Collected data
--------

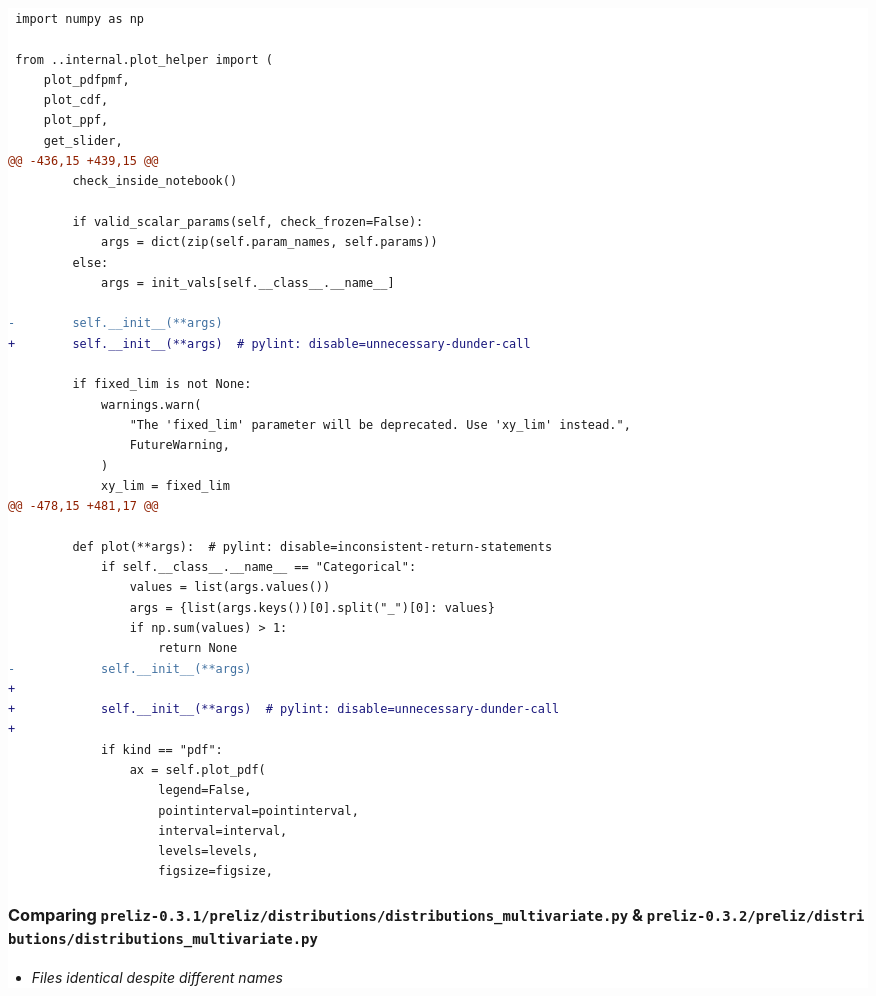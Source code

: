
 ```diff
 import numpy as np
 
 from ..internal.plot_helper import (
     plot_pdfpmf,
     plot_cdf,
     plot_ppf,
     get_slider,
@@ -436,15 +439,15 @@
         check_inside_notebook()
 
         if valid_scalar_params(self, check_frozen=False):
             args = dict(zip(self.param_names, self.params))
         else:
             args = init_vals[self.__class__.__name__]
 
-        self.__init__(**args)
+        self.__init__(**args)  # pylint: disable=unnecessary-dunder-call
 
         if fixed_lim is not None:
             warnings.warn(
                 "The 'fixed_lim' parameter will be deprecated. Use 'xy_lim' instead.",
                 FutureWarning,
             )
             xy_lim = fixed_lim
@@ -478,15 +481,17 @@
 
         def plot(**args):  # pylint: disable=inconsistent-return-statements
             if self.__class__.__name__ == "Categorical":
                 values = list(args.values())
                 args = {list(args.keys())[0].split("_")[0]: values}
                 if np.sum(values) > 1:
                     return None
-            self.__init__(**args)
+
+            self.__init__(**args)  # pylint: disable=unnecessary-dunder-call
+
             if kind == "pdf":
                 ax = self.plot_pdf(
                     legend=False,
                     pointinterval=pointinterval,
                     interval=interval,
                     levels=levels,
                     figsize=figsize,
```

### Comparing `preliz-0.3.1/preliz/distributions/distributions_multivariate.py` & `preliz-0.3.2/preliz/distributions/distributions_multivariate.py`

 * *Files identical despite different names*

--------

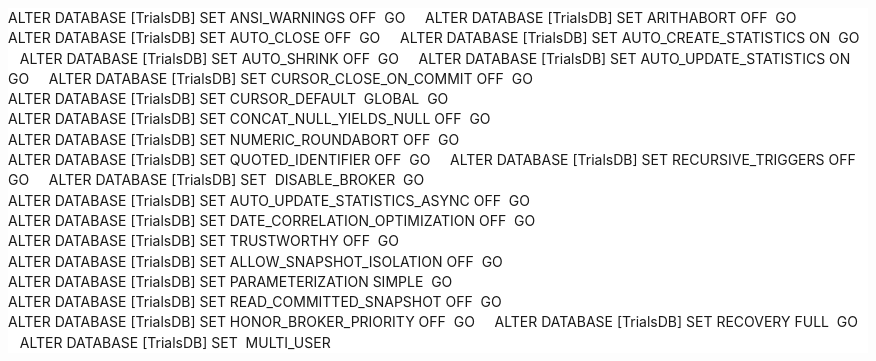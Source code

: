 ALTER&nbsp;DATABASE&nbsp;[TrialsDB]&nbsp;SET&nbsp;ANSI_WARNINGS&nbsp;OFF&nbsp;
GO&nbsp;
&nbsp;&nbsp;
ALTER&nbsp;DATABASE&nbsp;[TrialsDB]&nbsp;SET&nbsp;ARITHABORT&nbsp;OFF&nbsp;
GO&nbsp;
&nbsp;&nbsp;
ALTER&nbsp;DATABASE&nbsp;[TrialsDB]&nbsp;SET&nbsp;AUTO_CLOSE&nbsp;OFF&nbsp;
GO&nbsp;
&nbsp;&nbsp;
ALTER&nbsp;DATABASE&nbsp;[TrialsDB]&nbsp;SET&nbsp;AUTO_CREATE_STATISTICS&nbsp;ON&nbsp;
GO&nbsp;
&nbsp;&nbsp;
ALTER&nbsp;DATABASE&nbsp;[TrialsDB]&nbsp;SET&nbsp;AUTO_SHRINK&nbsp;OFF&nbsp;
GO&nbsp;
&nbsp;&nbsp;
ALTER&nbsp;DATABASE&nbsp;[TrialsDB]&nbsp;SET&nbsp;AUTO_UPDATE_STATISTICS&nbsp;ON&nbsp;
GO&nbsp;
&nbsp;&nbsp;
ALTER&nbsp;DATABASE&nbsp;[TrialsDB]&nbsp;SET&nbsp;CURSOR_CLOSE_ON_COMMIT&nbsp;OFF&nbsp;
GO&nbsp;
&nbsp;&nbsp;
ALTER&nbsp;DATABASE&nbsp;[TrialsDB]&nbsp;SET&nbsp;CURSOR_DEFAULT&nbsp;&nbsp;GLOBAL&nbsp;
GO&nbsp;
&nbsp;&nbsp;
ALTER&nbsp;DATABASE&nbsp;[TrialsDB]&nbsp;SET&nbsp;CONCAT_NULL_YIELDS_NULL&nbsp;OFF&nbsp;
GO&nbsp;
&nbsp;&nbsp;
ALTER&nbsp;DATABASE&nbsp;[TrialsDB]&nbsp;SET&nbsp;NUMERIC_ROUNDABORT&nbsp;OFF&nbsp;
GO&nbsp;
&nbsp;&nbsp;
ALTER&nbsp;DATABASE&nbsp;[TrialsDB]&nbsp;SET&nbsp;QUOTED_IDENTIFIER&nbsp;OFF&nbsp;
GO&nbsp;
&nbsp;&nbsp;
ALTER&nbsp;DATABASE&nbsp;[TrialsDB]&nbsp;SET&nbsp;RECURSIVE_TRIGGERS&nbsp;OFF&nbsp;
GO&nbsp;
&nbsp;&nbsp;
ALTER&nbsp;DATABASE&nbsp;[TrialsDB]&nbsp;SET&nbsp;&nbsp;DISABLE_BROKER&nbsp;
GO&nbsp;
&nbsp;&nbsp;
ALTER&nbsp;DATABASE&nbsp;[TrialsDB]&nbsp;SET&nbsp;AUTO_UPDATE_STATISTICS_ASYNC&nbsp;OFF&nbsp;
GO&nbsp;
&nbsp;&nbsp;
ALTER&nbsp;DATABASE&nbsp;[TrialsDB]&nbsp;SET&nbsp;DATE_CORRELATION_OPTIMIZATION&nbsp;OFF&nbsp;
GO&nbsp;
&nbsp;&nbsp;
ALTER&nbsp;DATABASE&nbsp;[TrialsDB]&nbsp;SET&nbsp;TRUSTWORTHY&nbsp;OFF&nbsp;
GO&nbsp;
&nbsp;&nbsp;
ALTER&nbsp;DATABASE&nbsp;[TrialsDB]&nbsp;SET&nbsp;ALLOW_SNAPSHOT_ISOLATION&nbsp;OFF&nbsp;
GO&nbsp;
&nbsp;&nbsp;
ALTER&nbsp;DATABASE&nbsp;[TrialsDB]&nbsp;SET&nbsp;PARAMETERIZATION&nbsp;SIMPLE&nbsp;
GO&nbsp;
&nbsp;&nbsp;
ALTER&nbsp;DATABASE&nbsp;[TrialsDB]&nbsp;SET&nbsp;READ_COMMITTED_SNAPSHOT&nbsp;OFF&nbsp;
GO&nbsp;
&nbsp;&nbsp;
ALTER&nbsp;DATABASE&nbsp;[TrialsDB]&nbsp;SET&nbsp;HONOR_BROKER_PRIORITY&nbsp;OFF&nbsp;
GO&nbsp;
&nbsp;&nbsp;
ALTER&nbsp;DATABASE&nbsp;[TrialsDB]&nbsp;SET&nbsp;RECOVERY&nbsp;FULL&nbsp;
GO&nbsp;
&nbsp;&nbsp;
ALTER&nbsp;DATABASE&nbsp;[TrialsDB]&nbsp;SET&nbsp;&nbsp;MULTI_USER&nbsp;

--------

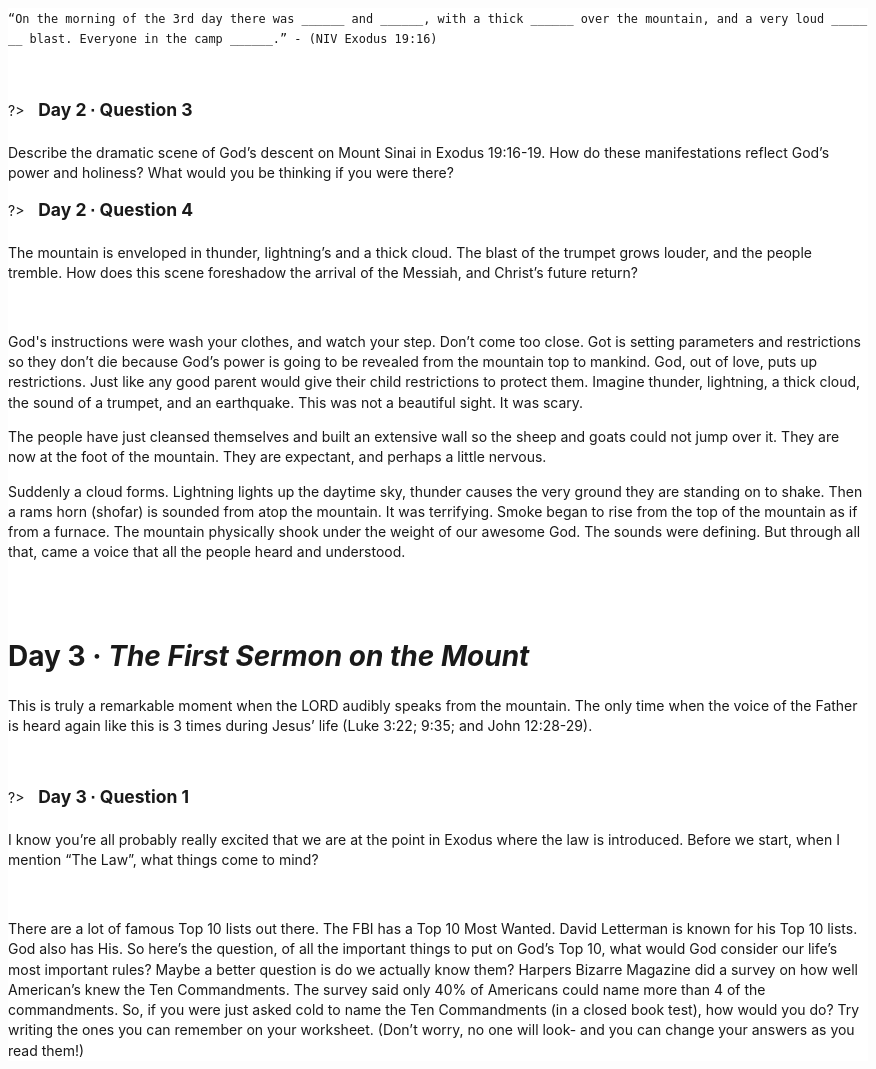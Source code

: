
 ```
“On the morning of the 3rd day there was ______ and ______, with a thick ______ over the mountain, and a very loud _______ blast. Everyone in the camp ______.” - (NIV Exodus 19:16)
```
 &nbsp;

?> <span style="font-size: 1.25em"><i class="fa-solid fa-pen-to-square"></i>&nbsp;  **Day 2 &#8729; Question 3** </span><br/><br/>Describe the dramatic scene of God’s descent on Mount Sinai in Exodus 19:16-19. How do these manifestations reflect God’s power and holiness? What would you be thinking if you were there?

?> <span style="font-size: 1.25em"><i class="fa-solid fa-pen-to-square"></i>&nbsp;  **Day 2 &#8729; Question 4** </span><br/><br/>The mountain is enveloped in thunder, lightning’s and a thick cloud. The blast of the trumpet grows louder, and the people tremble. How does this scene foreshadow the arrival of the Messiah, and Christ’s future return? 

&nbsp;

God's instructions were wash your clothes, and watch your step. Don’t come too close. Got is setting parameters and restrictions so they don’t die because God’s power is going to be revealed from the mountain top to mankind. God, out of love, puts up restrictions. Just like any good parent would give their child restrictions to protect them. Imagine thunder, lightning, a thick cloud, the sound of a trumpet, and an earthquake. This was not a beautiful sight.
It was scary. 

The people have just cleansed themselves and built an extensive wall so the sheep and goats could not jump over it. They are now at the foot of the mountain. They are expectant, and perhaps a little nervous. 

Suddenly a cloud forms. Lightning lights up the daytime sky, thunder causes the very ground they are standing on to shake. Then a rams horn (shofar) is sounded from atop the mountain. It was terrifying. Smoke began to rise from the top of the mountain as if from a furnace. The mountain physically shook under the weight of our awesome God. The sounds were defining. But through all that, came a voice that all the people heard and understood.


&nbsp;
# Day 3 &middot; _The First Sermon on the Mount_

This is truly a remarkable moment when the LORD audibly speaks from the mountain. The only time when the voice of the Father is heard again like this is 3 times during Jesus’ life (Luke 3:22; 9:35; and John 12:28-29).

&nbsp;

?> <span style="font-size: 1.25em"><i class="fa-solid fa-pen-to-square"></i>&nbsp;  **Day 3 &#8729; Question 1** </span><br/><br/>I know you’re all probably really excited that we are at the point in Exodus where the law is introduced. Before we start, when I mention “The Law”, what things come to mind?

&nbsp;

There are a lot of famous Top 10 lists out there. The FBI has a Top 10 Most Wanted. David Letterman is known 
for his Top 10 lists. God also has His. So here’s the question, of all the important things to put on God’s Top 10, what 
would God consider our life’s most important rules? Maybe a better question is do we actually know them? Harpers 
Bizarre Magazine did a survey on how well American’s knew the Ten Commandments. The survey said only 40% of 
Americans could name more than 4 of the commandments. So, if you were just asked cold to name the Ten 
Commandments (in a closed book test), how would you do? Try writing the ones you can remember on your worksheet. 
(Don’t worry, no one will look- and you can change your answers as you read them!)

--------

**Directions**.
Filter the records above for lines containing the word "power", and copy those lines.

**Solution to this problem**.
?> <span style="font-size: 1.25em"><i class="fa-solid fa-pen-to-square"></i>&nbsp;  **Day 2 &#8729; Question 3** </span><br/><br/>Describe the dramatic scene of God’s descent on Mount Sinai in Exodus 19:16-19. How do these manifestations reflect God’s power and holiness? What would you be thinking if you were there?
God's instructions were wash your clothes, and watch your step. Don’t come too close. Got is setting parameters and restrictions so they don’t die because God’s power is going to be revealed from the mountain top to mankind. God, out of love, puts up restrictions. Just like any good parent would give their child restrictions to protect them. Imagine thunder, lightning, a thick cloud, the sound of a trumpet, and an earthquake. This was not a beautiful sight.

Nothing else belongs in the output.